Painters of the naïve style take the history and lore of the peasant village and landscape to create art of purity and sophisticated innocence.

 
By Elana Steinberg

Among the dictionary definitions of the word ‘naïve’, Oxford could perhaps be taken mightily to task for its use of ‘artless’ as a fitting synonym. These two seemingly incompatible terms achieve a remarkably successful marriage actually, in a unique school of art that began in the fields and meeting places of peasant villages and has wound its way across the globe to include all manner of culture and practitioner, in a discipline that is bounded only by the artists’ personal interpretation of their everyday domestic and spiritual lives. Naïve art is entirely based on response rather than formula – the constraints of which are fact, happily unchartered waters for the purist naïve painter.
 
Described variously by observers as ‘primitive’, ‘folk’ or ‘peasant’ art, Naïve artists are all bound by a common creed – to depict personal vision and individual experience above and beyond formalised technique. Whilst lesser know Naïve artists include Serbian masters such as Janko Brasic, Sava Sekulic and Milan Rasic, names associated with contemporary mythology are also prime protagonists of the naïve artform. Grandma Moses, arguably the most famous of naïve artists, first put brush to canvas in the naïve style towards the end of her very long life. Before her death at age ninety-six, she managed to convince a collector to part with $50,000 for one of her paintings. French painter, Henri Rousseau was credited with first bring the naïve style to mainstream attention, and he was supported in his efforts by affirmed cubist, Pablo Picasso who was also an ardent private collector of Serbian naïve art.
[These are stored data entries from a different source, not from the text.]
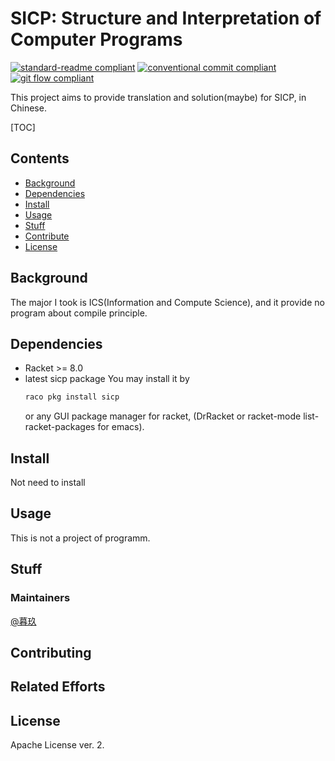# SICP: Structure and Interpretation of Computer Programs

[![standard-readme compliant](https://img.shields.io/badge/readme%20style-standard-brightgreen.svg?style=flat-square)](https://github.com/RichardLitt/standard-readme)
[![conventional commit compliant](https://img.shields.io/badge/git%20commit-conventional%20commit-brightgreen.svg?style=flat-square)](https://www.conventionalcommits.org/en/v1.0.0/#specification)
[![git flow compliant](https://img.shields.io/badge/branch-git%20flow-brightgreen.svg?style=flat-square)](./doc/README.branches.md)

This project aims to provide translation and solution(maybe) for SICP, in Chinese.

[TOC]

## Contents

- [Background](#Background)
- [Dependencies](#Dependencies)
- [Install](#Install)
- [Usage](#Usage)
- [Stuff](#Stuff)
- [Contribute](#Contribute)
- [License](#License)

## Background

The major I took is ICS(Information and Compute Science), and it provide no program about compile principle.

## Dependencies

- Racket >= 8.0
- latest sicp package
  You may install it by
   ``` sh
   raco pkg install sicp
   ```
   or any GUI package manager for racket, (DrRacket or racket-mode list-racket-packages for emacs).

## Install

Not need to install

## Usage

This is not a project of programm.

## Stuff
### Maintainers
[@暮玖](https://github.com/mujiu555)

## Contributing

## Related Efforts

## License
Apache License ver. 2.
"Naïve art is entirely based on response rather than formula"
 
Picasso was not alone amongst his prominent brethren in actively encouraging the naïve style; French artists Jean Dubuffet and Paul Gauguin, British painter T.S Lowry, critics Anatole Jakovsky and Andre Breton amongst many others, were all unlikely champions of this ‘unsophisticated’ artform. But perhaps the most inspired and inspiring was the magical Marc Chagall whose status as a naïve painter is often called into question, but whatever his classification, the simple serenity of his angels and the brightly coloured stylised approach are all trademarks of a gifted ‘naivety’.
 
Within the generic term ‘naïve art’ there are countless schools and stylistic approaches, largely due to the fact that works are autobiographical in perception and interpretation.
 
“Naïve artists have no formal training; they taught themselves between themselves and they teach each other. They don’t talk about specialised art techniques like mixing the paints, the colours, preparing the canvases, they talk about philosophy, about life. These were people who worded on the land; they were taught by nature and what was accumulating inside them was the urge, the sense of needing to say something and to start painting,” explains Vasa Carapic, curator of the recent Serbian Naïve Art Exhibition with Australian Guest Artists.
​
To read Sophisticated Naive in full, please click here.
Naive Art of Serbia is also a great resource.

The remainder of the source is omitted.